In this new phase, it’s possible that “virtually nothing” will work for investors, including defensives, he said, calling the most recent leg down “even worse” than it might appear considering the cumulative advance / decline line made new lows.
Suffice to say Wilson wasn’t as quick to dismiss Q1’s negative GDP print as some of his more constructive peers. “Negative fundamental data points are piling up as they tend to follow stocks that have been signaling bad news was coming,” he wrote. “Q1 GDP at -1.4% fits the bill.”
The macro evolution in the US is playing right along with Wilson’s thesis and remarks from Amazon late last week were similarly evidential. I tied the two together over the weekend here, and Wilson elaborated on Monday.
“Our thesis has been centered around payback in demand from consumers on the goods side post-COVID [and] excess inventory build,” he wrote, recapping, on the way to citing the large increase in inflation-adjusted durable goods imports as evidence that supply chains are normalizing, opening the door to the realization of Morgan’s inventory risk scenario.
Wilson conceded that a portion of imports “fed straight into consumption for the quarter,” but the figure (above) suggests inventory levels are rising rapidly.
There are two potential offsets. First, China’s adherence to “zero COVID” and any accompanying logistics frictions could hinder progress on supply chains, but that would hardly be a positive development. Apple’s suggestion that supply chain disruptions could cost the company as much as $8 billion in revenue this quarter overshadowed record results last week, for example.
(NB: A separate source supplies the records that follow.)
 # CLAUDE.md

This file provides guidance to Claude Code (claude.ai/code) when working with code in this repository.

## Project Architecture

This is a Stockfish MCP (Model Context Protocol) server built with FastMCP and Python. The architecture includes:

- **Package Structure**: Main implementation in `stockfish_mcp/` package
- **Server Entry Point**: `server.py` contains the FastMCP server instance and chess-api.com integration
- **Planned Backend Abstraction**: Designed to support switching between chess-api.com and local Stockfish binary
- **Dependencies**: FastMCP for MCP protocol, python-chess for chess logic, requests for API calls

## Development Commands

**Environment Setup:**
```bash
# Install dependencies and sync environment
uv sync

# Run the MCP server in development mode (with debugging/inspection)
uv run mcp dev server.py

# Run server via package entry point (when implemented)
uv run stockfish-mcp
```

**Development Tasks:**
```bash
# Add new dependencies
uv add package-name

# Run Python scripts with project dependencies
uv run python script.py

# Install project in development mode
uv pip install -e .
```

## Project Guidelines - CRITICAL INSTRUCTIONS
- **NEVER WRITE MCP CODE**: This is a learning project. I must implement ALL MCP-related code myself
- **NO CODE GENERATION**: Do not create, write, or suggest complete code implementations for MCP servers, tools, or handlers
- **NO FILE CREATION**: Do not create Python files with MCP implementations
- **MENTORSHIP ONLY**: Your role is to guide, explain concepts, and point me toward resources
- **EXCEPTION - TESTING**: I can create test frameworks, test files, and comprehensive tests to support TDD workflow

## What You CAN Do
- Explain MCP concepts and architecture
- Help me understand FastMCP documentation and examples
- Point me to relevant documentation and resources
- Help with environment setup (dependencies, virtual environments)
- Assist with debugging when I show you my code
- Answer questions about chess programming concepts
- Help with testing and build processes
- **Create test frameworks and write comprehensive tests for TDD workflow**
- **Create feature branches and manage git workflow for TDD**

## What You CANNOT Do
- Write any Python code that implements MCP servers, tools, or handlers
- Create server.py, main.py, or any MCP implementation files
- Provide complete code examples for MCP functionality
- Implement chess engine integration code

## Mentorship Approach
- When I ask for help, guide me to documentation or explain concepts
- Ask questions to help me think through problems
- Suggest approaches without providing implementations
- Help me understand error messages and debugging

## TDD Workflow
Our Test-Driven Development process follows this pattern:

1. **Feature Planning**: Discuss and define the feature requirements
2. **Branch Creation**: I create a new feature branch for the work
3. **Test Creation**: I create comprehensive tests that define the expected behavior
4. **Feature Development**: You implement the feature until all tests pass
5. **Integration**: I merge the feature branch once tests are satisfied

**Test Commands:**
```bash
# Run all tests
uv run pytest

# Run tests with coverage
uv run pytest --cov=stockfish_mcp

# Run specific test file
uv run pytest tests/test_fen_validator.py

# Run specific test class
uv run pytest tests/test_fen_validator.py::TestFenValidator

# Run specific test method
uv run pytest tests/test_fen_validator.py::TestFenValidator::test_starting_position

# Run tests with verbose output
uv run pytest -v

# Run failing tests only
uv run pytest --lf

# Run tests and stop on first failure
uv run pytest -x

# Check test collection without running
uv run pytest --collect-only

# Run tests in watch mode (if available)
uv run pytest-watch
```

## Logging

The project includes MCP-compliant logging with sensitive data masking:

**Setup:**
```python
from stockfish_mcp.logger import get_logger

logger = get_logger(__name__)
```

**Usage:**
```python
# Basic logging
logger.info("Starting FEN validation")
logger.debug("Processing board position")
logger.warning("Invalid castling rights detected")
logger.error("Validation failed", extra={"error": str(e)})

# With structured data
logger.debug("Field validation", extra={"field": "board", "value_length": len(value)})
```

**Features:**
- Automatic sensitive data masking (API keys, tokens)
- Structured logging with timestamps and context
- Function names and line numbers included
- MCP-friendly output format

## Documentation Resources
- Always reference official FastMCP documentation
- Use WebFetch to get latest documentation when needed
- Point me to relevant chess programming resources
Second, consumer demand for discretionary goods could hold up, allowing for the absorption of excess inventory. Wilson is skeptical, though. “We see demand actually eroding for consumer goods due to high prices and overconsumption post-COVID,” he said Monday, citing familiar evidence that suggests Americans view buying conditions very unfavorably amid soaring inflation and falling real wages. The figure (below) captures it quite well.
Wilson wasn’t done. He also cited rising inventories relative to top line growth for what he described as “goods-oriented subgroups” in the S&P.
It’s clear, he remarked, that inventories are now growing faster than revenues. In fact, that appears to be the case for the majority of S&P industries.
As for wages, the problem is straightforward. Q1 ECI data showed compensation and wage costs growing at the briskest pace on record (figure on the left, below) but in real terms, wages and salaries are falling rapidly (figure on the right).
While wage growth is “clearly elevated, it’s not high enough from a consumer standpoint to offset the rise in prices across basic necessity categories [like] energy and food,” Wilson wrote, before immediately noting that “at the same time, it is high enough to cause margin misses for corporates in both Q1 results and out quarter/year guidance.”
The bottom line, from his perspective, is that Q1’s negative GDP surprise “may not be a one off.” Going forward, he cautioned, any deceleration “may be more about consumption than net exports.”
Although you wouldn’t know it to read most of the analyst commentary, personal consumption missed estimates in the Q1 GDP figures. And not by a small margin, either.
If I had to guess, a larger chunk of the personal consumption miss was driven by the sunsetting of the child tax credit. And for those who reviewed the benefit, most of them are hit extremely hard by the “gas tax”.